The Goddard Space Flight Center has a Flickr account showcasing a series of images of our own home planet. Called “Blue Marble,” these spectacular images are the most detailed true-color image of the entire Earth to date. Using a collection of satellite-based observations, scientists and visualizers stitched together months of observations in 2001 of the land surface, oceans, sea ice, and clouds into a seamless, true-color mosaic of every square kilometer (.386 square mile) of our planet. Your tax dollars at work, these images are freely available to educators, scientists, museums, and the public. This record includes preview images and links to full resolution versions up to 21,600 pixels across.

Our blue marble. Credit: NASA

Compare these new images to the original “Blue Marble” photograph, below, taken by the Apollo 17 crew in 1968.

The original Blue Marble by Apollo 17.

10 Replies to “Best “Blue Marble” Images Yet”

  1. This is a deliciously enviable planet. As an extra-terrestrial, I am jealous of those watery bipeds.
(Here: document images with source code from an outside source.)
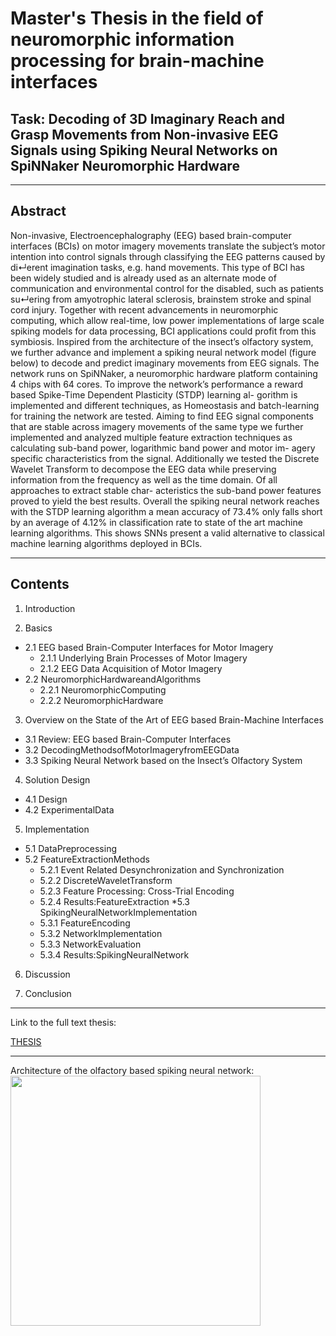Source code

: Master's Thesis in the field of neuromorphic information processing for brain-machine interfaces
======================================

## Task: Decoding of 3D Imaginary Reach and Grasp Movements from Non-invasive EEG Signals using Spiking Neural Networks on SpiNNaker Neuromorphic Hardware

--------------------------
## Abstract

Non-invasive, Electroencephalography (EEG) based brain-computer interfaces (BCIs) on motor imagery movements translate the subject’s motor intention into control signals through classifying the EEG patterns caused by di↵erent imagination tasks, e.g. hand movements. This type of BCI has been widely studied and is already used as an alternate mode of communication and environmental control for the disabled, such as patients su↵ering from amyotrophic lateral sclerosis, brainstem stroke and spinal cord injury. Together with recent advancements in neuromorphic computing, which allow real-time, low power implementations of large scale spiking models for data processing, BCI applications could profit from this symbiosis.
Inspired from the architecture of the insect’s olfactory system, we further advance and implement a spiking neural network model (figure below) to decode and predict imaginary movements from EEG signals. The network runs on SpiNNaker, a neuromorphic hardware platform containing 4 chips with 64 cores. To improve the network’s performance a reward based Spike-Time Dependent Plasticity (STDP) learning al- gorithm is implemented and different techniques, as Homeostasis and batch-learning for training the network are tested.
Aiming to find EEG signal components that are stable across imagery movements of the same type we further implemented and analyzed multiple feature extraction techniques as calculating sub-band power, logarithmic band power and motor im- agery specific characteristics from the signal. Additionally we tested the Discrete Wavelet Transform to decompose the EEG data while preserving information from the frequency as well as the time domain. Of all approaches to extract stable char- acteristics the sub-band power features proved to yield the best results. Overall the spiking neural network reaches with the STDP learning algorithm a mean accuracy of 73.4% only falls short by an average of 4.12% in classification rate to state of the art machine learning algorithms. This shows SNNs present a valid alternative to classical machine learning algorithms deployed in BCIs.


--------------------------

## Contents
1. Introduction

2. Basics
* 2.1 EEG based Brain-Computer Interfaces for Motor Imagery
	*	2.1.1 Underlying Brain Processes of Motor Imagery
	*	2.1.2 EEG Data Acquisition of Motor Imagery
* 2.2 NeuromorphicHardwareandAlgorithms
	*	2.2.1 NeuromorphicComputing
	*	2.2.2 NeuromorphicHardware

3. Overview on the State of the Art of EEG based Brain-Machine Interfaces
* 3.1 Review: EEG based Brain-Computer Interfaces
* 3.2 DecodingMethodsofMotorImageryfromEEGData
* 3.3 Spiking Neural Network based on the Insect’s Olfactory System

4. Solution Design
* 4.1 Design
* 4.2 ExperimentalData

5. Implementation
* 5.1 DataPreprocessing
* 5.2 FeatureExtractionMethods
	* 5.2.1 Event Related Desynchronization and Synchronization 
	* 5.2.2 DiscreteWaveletTransform
	* 5.2.3 Feature Processing: Cross-Trial Encoding
	* 5.2.4 Results:FeatureExtraction
*5.3 SpikingNeuralNetworkImplementation
	* 5.3.1 FeatureEncoding
	* 5.3.2 NetworkImplementation
	* 5.3.3 NetworkEvaluation
	* 5.3.4 Results:SpikingNeuralNetwork

6. Discussion

7. Conclusion



--------------------------


Link to the full text thesis:

[THESIS](https://github.com/LeRyc/Master-Thesis-Brain-Machine-Interface/blob/master/Report_Final/Thesis.pdf)


--------------------------

Architecture of the olfactory based spiking neural network:
<img src="https://github.com/LeRyc/Master-Thesis-Brain-Machine-Interface/blob/master/readme_img/snn_architecture.png" width="400">




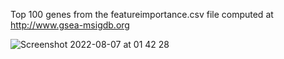 Top 100 genes from the featureimportance.csv file computed at http://www.gsea-msigdb.org

![Screenshot 2022-08-07 at 01 42 28](https://user-images.githubusercontent.com/82537630/183269204-9076e418-44df-4f4a-a89d-e0c4872cbb4d.png)
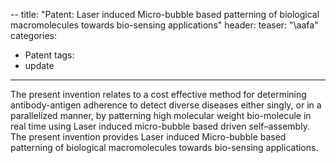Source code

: --
title:  "Patent: Laser induced Micro-bubble based patterning of biological macromolecules towards bio-sensing applications"
header:
  teaser: "\aafa"
categories: 
  - Patent
tags:
  - update
---

The present invention relates to a cost effective method for determining antibody-antigen adherence to detect diverse diseases either singly, or in a parallelized manner, by patterning high molecular weight bio-molecule in real time using Laser induced micro-bubble based driven self–assembly. The present invention provides Laser induced Micro-bubble based patterning of biological macromolecules towards bio-sensing applications.
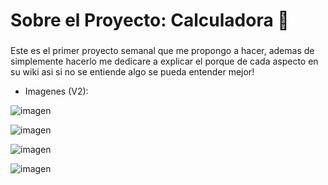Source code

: <h1 align="left">Sobre el Proyecto: Calculadora 🤔</h1>

###

<p align="left">Este es el primer proyecto semanal que me propongo a hacer, ademas de simplemente hacerlo me dedicare a explicar el porque de cada aspecto en su wiki asi si no se entiende algo se pueda entender mejor!</p>

<ul>
  <li>Imagenes (V2):
</ul>

![imagen](https://github.com/user-attachments/assets/309388bc-c216-455a-ad7d-4a1d56136e3a)

![imagen](https://github.com/user-attachments/assets/7b28b1d0-61a8-4958-a726-987f0769040d)

![imagen](https://github.com/user-attachments/assets/2e1a5d6a-66ed-4e68-a9c5-3e99b471f236)

![imagen](https://github.com/user-attachments/assets/35d9dcb4-2c26-4ed3-96a3-d11c7a4e0195)

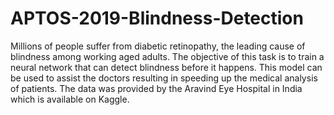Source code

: # APTOS-2019-Blindness-Detection
Millions of people suffer from diabetic retinopathy, the leading cause of blindness among working aged adults. The objective of this task is to train a neural network that can detect blindness before it happens. This model can be used to assist the doctors resulting in speeding up the medical analysis of patients. The data was provided by the Aravind Eye Hospital in India which is available on Kaggle.
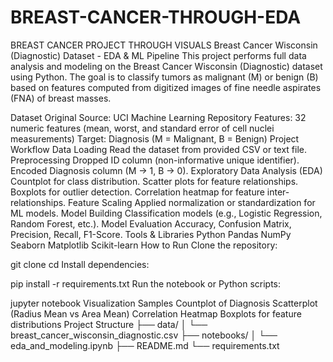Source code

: # BREAST-CANCER-THROUGH-EDA
BREAST CANCER PROJECT THROUGH VISUALS
Breast Cancer Wisconsin (Diagnostic) Dataset - EDA & ML Pipeline
This project performs full data analysis and modeling on the Breast Cancer Wisconsin (Diagnostic) dataset using Python. The goal is to classify tumors as malignant (M) or benign (B) based on features computed from digitized images of fine needle aspirates (FNA) of breast masses.

Dataset
Original Source: UCI Machine Learning Repository
Features: 32 numeric features (mean, worst, and standard error of cell nuclei measurements)
Target: Diagnosis (M = Malignant, B = Benign)
Project Workflow
Data Loading
Read the dataset from provided CSV or text file.
Preprocessing
Dropped ID column (non-informative unique identifier).
Encoded Diagnosis column (M → 1, B → 0).
Exploratory Data Analysis (EDA)
Countplot for class distribution.
Scatter plots for feature relationships.
Boxplots for outlier detection.
Correlation heatmap for feature inter-relationships.
Feature Scaling
Applied normalization or standardization for ML models.
Model Building
Classification models (e.g., Logistic Regression, Random Forest, etc.).
Model Evaluation
Accuracy, Confusion Matrix, Precision, Recall, F1-Score.
Tools & Libraries
Python
Pandas
NumPy
Seaborn
Matplotlib
Scikit-learn
How to Run
Clone the repository:

git clone <your-repo-link>
cd <your-repo-directory>
Install dependencies:

pip install -r requirements.txt
Run the notebook or Python scripts:

jupyter notebook
Visualization Samples
Countplot of Diagnosis
Scatterplot (Radius Mean vs Area Mean)
Correlation Heatmap
Boxplots for feature distributions
Project Structure
├── data/
│   └── breast_cancer_wisconsin_diagnostic.csv
├── notebooks/
│   └── eda_and_modeling.ipynb
├── README.md
└── requirements.txt
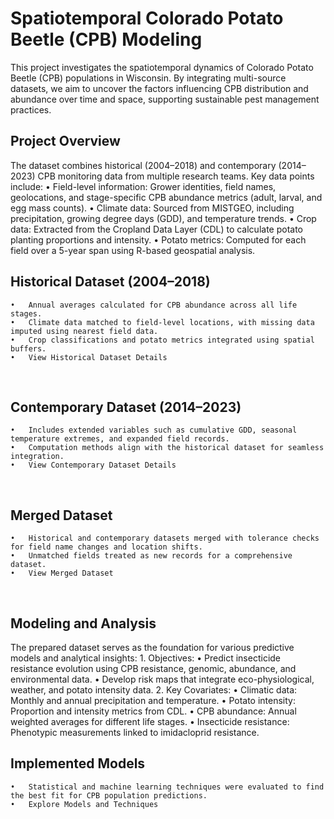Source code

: # Spatiotemporal Colorado Potato Beetle (CPB) Modeling

This project investigates the spatiotemporal dynamics of Colorado Potato Beetle (CPB) populations in Wisconsin. By integrating multi-source datasets, we aim to uncover the factors influencing CPB distribution and abundance over time and space, supporting sustainable pest management practices.

## Project Overview

The dataset combines historical (2004–2018) and contemporary (2014–2023) CPB monitoring data from multiple research teams. Key data points include:
	•	Field-level information: Grower identities, field names, geolocations, and stage-specific CPB abundance metrics (adult, larval, and egg mass counts).
	•	Climate data: Sourced from MISTGEO, including precipitation, growing degree days (GDD), and temperature trends.
	•	Crop data: Extracted from the Cropland Data Layer (CDL) to calculate potato planting proportions and intensity.
	•	Potato metrics: Computed for each field over a 5-year span using R-based geospatial analysis.
 <br>

 ## Historical Dataset (2004–2018)
 
	•	Annual averages calculated for CPB abundance across all life stages.
	•	Climate data matched to field-level locations, with missing data imputed using nearest field data.
	•	Crop classifications and potato metrics integrated using spatial buffers.
	•	View Historical Dataset Details

 <br>

 ## Contemporary Dataset (2014–2023)
	•	Includes extended variables such as cumulative GDD, seasonal temperature extremes, and expanded field records.
	•	Computation methods align with the historical dataset for seamless integration.
	•	View Contemporary Dataset Details

 <br>

 ## Merged Dataset
	•	Historical and contemporary datasets merged with tolerance checks for field name changes and location shifts.
	•	Unmatched fields treated as new records for a comprehensive dataset.
	•	View Merged Dataset

 <br>

 ## Modeling and Analysis

The prepared dataset serves as the foundation for various predictive models and analytical insights:
	1.	Objectives:
	•	Predict insecticide resistance evolution using CPB resistance, genomic, abundance, and environmental data.
	•	Develop risk maps that integrate eco-physiological, weather, and potato intensity data.
	2.	Key Covariates:
	•	Climatic data: Monthly and annual precipitation and temperature.
	•	Potato intensity: Proportion and intensity metrics from CDL.
	•	CPB abundance: Annual weighted averages for different life stages.
	•	Insecticide resistance: Phenotypic measurements linked to imidacloprid resistance.
 ## Implemented Models
	•	Statistical and machine learning techniques were evaluated to find the best fit for CPB population predictions.
	•	Explore Models and Techniques
 

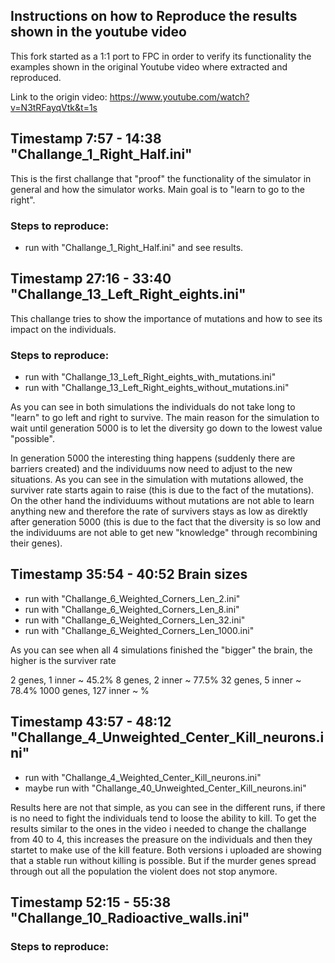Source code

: ## Instructions on how to Reproduce the results shown in the youtube video
This fork started as a 1:1 port to FPC in order to verify its functionality
the examples shown in the original Youtube video where extracted and reproduced.

Link to the origin video: https://www.youtube.com/watch?v=N3tRFayqVtk&t=1s

## Timestamp 7:57 - 14:38 "Challange_1_Right_Half.ini"
This is the first challange that "proof" the functionality of the simulator in general and how the simulator works. Main goal is to "learn to go to the right".
### Steps to reproduce:
* run with "Challange_1_Right_Half.ini" and see results.

## Timestamp 27:16 - 33:40 "Challange_13_Left_Right_eights.ini"
This challange tries to show the importance of mutations and how to see its impact on the individuals.

### Steps to reproduce:
* run with "Challange_13_Left_Right_eights_with_mutations.ini"
* run with "Challange_13_Left_Right_eights_without_mutations.ini"

As you can see in both simulations the individuals do not take long to "learn" to go left and right to survive. The main reason for the simulation to wait until generation 5000 is to let the diversity go down to the lowest value "possible".

In generation 5000 the interesting thing happens (suddenly there are barriers created) and the individuums now need to adjust to the new situations. As you can see in the simulation with mutations allowed, the surviver rate starts again to raise (this is due to the fact of the mutations). On the other hand the individuums without mutations are not able to learn anything new and therefore the rate of survivers stays as low as direktly after generation 5000 (this is due to the fact that the diversity is so low and the individuums are not able to get new "knowledge" through recombining their genes).


## Timestamp 35:54 - 40:52 Brain sizes
* run with "Challange_6_Weighted_Corners_Len_2.ini"
* run with "Challange_6_Weighted_Corners_Len_8.ini"
* run with "Challange_6_Weighted_Corners_Len_32.ini"
* run with "Challange_6_Weighted_Corners_Len_1000.ini"

As you can see when all 4 simulations finished the "bigger" the brain, the higher is the surviver rate

2 genes, 1 inner ~ 45.2%
8 genes, 2 inner ~ 77.5%
32 genes, 5 inner ~ 78.4%
1000 genes, 127 inner ~ %


## Timestamp 43:57 - 48:12 "Challange_4_Unweighted_Center_Kill_neurons.ini"
* run with "Challange_4_Weighted_Center_Kill_neurons.ini"
* maybe run with "Challange_40_Unweighted_Center_Kill_neurons.ini"

Results here are not that simple, as you can see in the different runs, if there is no need to fight the individuals tend to loose the ability to kill. To get the results similar to the ones in the video i needed to change the challange from 40 to 4, this increases the preasure on the individuals and then they startet to make use of the kill feature. Both versions i uploaded are showing that a stable run without killing is possible. But if the murder genes spread through out all the population the violent does not stop anymore.

## Timestamp 52:15 - 55:38 "Challange_10_Radioactive_walls.ini"

### Steps to reproduce:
If I lived here, I would do more to ensure that it remains this nice.

  2. Earth is really a unique and the most beautiful planet in the universe.It is clear from this picture that earth really a true heaven that we can imagine.

  3. Beautiful. These new images give us a better idea what the Earth REALLY looked like to the Apollo astronauts as they headed to and from the Moon 40 years ago.

  4. When I was a kid, artists’ impressions of the earth from space were mostly green land dark, almost black sea and with almost no clouds, Apollo 8 changed that forever.

  5. Even with the fuzzy and grainy Earth video from lunar orbit, I remember looking at the moon with my 2″ Sears scope, knowing men were right then orbiting the moon.

  6. Glad at least see Nancy respond to spam complaints on her stories. When will the others address this person:

  7. I’ve removed all of Joyce’s posts and deleted the account. SPAM posts are going to happen Jon, and it’s hard to delete them when we’re asleep.

  8. My humble apologies to Fraiser Cain. I was not my intention to impugn UT staffers and will be more tolerant of this time-delay matter in the future. Thank you, Fraiser, for your commendable response in this matter! 🙂

  9. One thing I thought would have been literally out of this world to see… the experience the lunar astronauts had of watching both the Moon and Earth getting larger and larger during their trip.